O Botafogo campeão de 1910, com Dinorah, já debilitado pelo tiro de Euclides da Cunha (Foto: Reprodução)
Abaixo, o leitor conhecerá a trajetória, da glória à desgraça, do
jogador campeão carioca de 1910 - título que deu ao Botafogo a alcunha
de Glorioso. O relato é baseado em reportagens de jornais durante mais
de dez anos e em livros escritos sobre a "Tragédia da Piedade". Em meio a
uma série de contradições e versões confusas, esta reportagem prefere
se basear especialmente em "Matar para não morrer", da historiadora Mary
del Priore, obra lançada em 2009 pela editora Objetiva.
Vera Fischer viveu Anna, e Guilherme Fontes foi
Dilermando em "Desejo" (Reprodução/TV Globo)
Dilermando em "Desejo" (Reprodução/TV Globo)
A tragédia também foi encenada na televisão.
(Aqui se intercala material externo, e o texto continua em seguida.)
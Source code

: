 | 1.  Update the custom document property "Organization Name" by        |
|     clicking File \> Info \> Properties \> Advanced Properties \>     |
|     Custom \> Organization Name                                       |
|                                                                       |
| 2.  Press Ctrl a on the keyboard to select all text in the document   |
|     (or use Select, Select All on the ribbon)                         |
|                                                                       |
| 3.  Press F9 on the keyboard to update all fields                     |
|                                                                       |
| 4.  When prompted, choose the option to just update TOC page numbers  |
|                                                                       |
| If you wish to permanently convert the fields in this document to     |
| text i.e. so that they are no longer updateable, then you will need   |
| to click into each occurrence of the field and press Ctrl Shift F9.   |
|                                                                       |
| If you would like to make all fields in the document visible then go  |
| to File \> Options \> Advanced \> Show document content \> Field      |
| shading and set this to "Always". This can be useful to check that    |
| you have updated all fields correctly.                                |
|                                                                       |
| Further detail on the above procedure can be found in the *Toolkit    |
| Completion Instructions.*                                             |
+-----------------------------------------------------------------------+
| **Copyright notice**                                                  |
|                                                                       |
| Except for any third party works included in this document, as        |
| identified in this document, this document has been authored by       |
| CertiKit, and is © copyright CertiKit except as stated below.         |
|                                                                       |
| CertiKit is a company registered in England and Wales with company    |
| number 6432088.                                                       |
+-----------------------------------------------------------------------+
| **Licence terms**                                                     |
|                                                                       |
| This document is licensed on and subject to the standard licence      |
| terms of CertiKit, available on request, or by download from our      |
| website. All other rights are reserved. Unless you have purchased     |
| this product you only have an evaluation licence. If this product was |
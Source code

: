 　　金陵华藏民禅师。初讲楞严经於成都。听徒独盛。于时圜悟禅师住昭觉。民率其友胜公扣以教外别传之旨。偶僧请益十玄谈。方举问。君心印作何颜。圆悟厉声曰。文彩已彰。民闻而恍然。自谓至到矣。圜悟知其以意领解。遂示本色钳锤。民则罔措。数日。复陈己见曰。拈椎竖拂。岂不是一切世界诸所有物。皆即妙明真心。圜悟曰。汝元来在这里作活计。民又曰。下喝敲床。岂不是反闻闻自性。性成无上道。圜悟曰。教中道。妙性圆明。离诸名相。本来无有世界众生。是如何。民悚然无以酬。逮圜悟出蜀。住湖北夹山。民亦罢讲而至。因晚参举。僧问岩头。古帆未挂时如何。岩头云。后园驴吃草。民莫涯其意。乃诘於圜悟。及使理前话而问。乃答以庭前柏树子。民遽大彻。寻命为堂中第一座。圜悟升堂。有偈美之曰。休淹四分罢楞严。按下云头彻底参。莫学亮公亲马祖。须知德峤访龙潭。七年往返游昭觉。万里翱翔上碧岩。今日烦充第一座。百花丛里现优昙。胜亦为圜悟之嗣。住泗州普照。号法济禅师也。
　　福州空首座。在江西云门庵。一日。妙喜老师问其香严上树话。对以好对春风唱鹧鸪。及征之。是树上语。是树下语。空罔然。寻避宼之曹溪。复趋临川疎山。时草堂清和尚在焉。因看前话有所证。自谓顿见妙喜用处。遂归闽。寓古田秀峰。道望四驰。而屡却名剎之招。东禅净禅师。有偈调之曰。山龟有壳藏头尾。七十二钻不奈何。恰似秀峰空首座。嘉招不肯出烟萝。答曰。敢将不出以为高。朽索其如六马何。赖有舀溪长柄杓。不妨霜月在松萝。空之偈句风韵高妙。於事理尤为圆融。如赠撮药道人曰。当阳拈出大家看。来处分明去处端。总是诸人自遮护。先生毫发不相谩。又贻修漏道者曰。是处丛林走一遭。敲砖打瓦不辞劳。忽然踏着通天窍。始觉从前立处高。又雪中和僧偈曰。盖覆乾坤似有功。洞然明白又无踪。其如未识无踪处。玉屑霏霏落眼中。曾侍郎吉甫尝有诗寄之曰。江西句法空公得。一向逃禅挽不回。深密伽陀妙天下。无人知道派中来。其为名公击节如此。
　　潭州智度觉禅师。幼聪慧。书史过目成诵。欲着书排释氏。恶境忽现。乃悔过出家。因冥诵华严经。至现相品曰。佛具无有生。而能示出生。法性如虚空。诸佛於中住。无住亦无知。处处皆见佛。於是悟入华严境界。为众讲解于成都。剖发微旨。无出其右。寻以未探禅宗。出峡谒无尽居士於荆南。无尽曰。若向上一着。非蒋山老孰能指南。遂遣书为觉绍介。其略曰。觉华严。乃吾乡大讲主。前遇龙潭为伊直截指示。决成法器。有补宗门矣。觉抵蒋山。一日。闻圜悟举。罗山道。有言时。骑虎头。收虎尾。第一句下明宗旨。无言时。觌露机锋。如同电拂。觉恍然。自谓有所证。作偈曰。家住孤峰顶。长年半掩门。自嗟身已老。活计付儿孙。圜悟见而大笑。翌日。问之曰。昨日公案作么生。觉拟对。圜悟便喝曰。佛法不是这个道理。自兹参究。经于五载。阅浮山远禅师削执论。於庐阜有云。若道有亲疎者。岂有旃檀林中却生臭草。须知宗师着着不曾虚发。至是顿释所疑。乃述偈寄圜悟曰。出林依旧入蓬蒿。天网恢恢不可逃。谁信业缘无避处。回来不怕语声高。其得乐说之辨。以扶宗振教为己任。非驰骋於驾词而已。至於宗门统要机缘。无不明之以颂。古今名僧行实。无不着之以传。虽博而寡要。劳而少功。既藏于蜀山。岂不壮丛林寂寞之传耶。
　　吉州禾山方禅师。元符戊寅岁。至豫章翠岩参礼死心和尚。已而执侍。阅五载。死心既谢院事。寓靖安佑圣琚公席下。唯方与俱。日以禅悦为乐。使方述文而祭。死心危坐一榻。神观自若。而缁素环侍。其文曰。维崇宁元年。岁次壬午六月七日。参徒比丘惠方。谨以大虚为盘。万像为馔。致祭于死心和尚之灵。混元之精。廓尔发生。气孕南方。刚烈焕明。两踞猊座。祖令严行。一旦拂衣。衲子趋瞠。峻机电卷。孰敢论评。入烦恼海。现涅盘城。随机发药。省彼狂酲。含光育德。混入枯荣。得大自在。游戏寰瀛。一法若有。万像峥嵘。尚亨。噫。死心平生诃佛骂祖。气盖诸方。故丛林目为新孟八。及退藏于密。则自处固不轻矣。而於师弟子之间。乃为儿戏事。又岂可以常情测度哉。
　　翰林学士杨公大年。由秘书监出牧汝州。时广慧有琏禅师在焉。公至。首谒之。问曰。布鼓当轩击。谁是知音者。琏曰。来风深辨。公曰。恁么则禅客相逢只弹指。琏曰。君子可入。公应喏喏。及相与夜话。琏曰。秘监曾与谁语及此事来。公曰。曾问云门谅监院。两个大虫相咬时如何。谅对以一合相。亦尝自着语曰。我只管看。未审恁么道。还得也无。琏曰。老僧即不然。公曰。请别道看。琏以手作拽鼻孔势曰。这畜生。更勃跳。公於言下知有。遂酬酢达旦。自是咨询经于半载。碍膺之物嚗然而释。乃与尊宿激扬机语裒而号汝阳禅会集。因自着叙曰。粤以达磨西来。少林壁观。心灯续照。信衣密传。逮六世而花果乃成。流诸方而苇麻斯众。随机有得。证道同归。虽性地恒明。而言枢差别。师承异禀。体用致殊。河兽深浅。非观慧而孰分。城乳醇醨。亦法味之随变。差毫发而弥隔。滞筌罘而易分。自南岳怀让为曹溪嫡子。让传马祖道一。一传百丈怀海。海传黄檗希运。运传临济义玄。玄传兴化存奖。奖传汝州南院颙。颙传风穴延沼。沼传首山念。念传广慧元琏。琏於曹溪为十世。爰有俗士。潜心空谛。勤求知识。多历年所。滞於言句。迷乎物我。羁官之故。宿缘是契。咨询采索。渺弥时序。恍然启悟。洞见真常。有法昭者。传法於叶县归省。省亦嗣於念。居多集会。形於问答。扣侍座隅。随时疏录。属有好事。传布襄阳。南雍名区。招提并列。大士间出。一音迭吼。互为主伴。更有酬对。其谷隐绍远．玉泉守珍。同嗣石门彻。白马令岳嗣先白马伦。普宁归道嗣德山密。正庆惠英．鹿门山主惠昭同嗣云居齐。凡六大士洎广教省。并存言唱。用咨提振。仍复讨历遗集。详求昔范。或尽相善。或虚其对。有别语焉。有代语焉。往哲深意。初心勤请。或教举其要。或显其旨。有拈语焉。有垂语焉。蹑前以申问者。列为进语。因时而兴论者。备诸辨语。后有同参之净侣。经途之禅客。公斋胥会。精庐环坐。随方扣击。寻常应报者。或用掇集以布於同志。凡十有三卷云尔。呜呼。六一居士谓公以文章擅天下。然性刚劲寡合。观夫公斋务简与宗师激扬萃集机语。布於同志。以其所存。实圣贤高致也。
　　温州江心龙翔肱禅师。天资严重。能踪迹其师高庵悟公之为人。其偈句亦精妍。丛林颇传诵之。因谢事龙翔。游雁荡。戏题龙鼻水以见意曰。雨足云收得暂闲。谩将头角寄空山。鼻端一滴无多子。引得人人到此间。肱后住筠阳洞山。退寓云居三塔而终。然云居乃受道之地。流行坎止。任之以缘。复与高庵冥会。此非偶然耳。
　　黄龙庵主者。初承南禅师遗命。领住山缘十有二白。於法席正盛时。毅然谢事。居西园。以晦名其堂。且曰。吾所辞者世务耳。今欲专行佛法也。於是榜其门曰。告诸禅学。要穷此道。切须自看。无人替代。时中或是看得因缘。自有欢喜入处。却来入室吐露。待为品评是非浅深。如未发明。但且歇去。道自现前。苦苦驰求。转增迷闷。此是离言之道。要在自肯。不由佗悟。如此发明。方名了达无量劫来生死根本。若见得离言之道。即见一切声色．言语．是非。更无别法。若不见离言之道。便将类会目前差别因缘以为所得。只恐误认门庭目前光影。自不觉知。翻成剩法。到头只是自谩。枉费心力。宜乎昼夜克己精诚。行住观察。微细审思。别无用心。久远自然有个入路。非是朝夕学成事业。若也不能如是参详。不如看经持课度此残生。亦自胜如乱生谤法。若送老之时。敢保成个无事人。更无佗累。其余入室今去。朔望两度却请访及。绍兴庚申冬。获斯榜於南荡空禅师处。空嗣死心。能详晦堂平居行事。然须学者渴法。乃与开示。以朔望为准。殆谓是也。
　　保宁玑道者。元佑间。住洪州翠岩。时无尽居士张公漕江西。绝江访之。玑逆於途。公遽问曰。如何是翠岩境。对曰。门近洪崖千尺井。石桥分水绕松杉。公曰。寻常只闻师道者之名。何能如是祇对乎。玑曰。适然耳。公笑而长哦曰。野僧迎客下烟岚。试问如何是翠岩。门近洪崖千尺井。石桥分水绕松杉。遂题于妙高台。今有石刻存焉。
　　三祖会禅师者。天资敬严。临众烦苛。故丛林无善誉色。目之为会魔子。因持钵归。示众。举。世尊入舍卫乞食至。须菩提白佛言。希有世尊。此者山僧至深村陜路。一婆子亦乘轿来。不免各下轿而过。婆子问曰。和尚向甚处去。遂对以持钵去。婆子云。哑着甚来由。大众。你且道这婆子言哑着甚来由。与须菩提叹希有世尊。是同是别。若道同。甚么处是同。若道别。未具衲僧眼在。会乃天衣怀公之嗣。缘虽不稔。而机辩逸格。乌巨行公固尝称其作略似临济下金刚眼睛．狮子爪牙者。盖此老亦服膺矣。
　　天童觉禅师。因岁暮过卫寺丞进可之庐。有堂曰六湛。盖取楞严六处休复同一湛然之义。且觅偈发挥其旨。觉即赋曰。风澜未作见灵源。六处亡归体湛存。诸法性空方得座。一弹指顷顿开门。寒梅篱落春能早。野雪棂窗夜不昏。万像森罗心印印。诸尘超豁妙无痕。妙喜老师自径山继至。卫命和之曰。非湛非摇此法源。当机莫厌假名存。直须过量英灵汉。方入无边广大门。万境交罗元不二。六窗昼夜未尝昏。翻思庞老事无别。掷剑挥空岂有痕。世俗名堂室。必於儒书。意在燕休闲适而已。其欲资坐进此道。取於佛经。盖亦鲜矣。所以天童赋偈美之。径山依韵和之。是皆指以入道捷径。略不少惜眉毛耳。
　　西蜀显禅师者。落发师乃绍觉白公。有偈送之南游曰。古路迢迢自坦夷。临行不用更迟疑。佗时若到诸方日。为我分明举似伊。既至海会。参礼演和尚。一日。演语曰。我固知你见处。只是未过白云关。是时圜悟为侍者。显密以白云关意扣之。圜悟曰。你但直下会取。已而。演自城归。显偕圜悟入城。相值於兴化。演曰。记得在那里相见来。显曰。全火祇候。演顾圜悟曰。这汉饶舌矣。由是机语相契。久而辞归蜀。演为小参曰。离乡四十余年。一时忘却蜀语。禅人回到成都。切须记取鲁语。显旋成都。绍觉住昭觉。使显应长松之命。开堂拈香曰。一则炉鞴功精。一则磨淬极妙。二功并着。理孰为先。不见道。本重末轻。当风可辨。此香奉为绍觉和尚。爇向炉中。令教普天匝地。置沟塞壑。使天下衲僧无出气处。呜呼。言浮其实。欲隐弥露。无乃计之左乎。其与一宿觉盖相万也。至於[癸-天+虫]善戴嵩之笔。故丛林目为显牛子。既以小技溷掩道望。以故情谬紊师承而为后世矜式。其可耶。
Entre maio e junho de
1990, a TV Globo lançou uma série chamada "Desejo". Em 17 capítulos, a
autora Gloria Perez e os diretores Wolf Maya e Denise Saraceni contaram a
saga de traição e morte do escritor. Dinorah foi interpretado por
Marcos Winter. Tarcísio Meira deu pele a Euclides da Cunha. Vera Fischer
encarnou Anna, e Dilermando foi vivido por Guilherme Fontes. Marcelo
Serrado, Marcos Palmeira e Vera Holtz também participaram da produção.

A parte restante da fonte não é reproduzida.